⟨

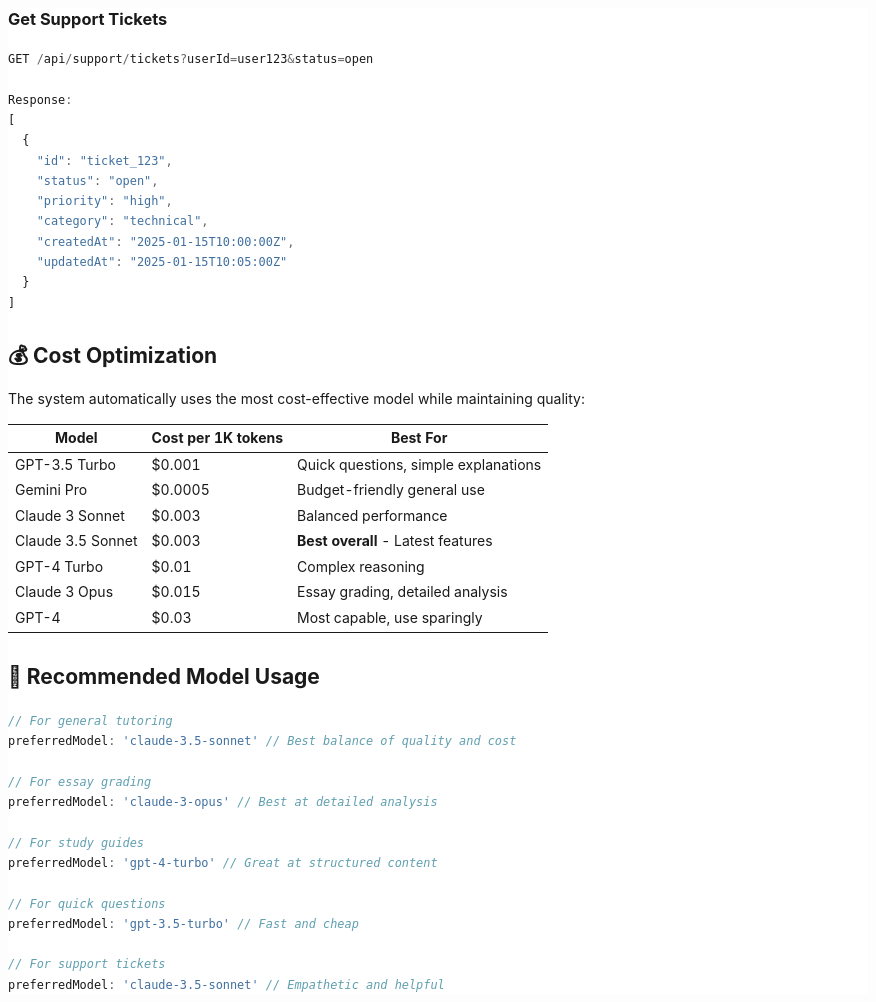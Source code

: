 ### Get Support Tickets
```javascript
GET /api/support/tickets?userId=user123&status=open

Response:
[
  {
    "id": "ticket_123",
    "status": "open",
    "priority": "high",
    "category": "technical",
    "createdAt": "2025-01-15T10:00:00Z",
    "updatedAt": "2025-01-15T10:05:00Z"
  }
]
```

## 💰 Cost Optimization

The system automatically uses the most cost-effective model while maintaining quality:

| Model | Cost per 1K tokens | Best For |
|-------|-------------------|----------|
| GPT-3.5 Turbo | $0.001 | Quick questions, simple explanations |
| Gemini Pro | $0.0005 | Budget-friendly general use |
| Claude 3 Sonnet | $0.003 | Balanced performance |
| Claude 3.5 Sonnet | $0.003 | **Best overall** - Latest features |
| GPT-4 Turbo | $0.01 | Complex reasoning |
| Claude 3 Opus | $0.015 | Essay grading, detailed analysis |
| GPT-4 | $0.03 | Most capable, use sparingly |

## 🎯 Recommended Model Usage

```javascript
// For general tutoring
preferredModel: 'claude-3.5-sonnet' // Best balance of quality and cost

// For essay grading
preferredModel: 'claude-3-opus' // Best at detailed analysis

// For study guides
preferredModel: 'gpt-4-turbo' // Great at structured content

// For quick questions
preferredModel: 'gpt-3.5-turbo' // Fast and cheap

// For support tickets
preferredModel: 'claude-3.5-sonnet' // Empathetic and helpful
```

⟩

WHAT IS NEEDED:
Print the listing again exactly, please. Keep the pictures out of it.

ANSWER BOX:
Source code

: ### Get Support Tickets
```javascript
GET /api/support/tickets?userId=user123&status=open

Response:
[
  {
    "id": "ticket_123",
    "status": "open",
    "priority": "high",
    "category": "technical",
    "createdAt": "2025-01-15T10:00:00Z",
    "updatedAt": "2025-01-15T10:05:00Z"
  }
]
```

## 💰 Cost Optimization

The system automatically uses the most cost-effective model while maintaining quality:

| Model | Cost per 1K tokens | Best For |
|-------|-------------------|----------|
| GPT-3.5 Turbo | $0.001 | Quick questions, simple explanations |
| Gemini Pro | $0.0005 | Budget-friendly general use |
| Claude 3 Sonnet | $0.003 | Balanced performance |
| Claude 3.5 Sonnet | $0.003 | **Best overall** - Latest features |
| GPT-4 Turbo | $0.01 | Complex reasoning |
| Claude 3 Opus | $0.015 | Essay grading, detailed analysis |
| GPT-4 | $0.03 | Most capable, use sparingly |

## 🎯 Recommended Model Usage

```javascript
// For general tutoring
preferredModel: 'claude-3.5-sonnet' // Best balance of quality and cost

// For essay grading
preferredModel: 'claude-3-opus' // Best at detailed analysis

// For study guides
preferredModel: 'gpt-4-turbo' // Great at structured content

// For quick questions
preferredModel: 'gpt-3.5-turbo' // Fast and cheap

// For support tickets
preferredModel: 'claude-3.5-sonnet' // Empathetic and helpful
```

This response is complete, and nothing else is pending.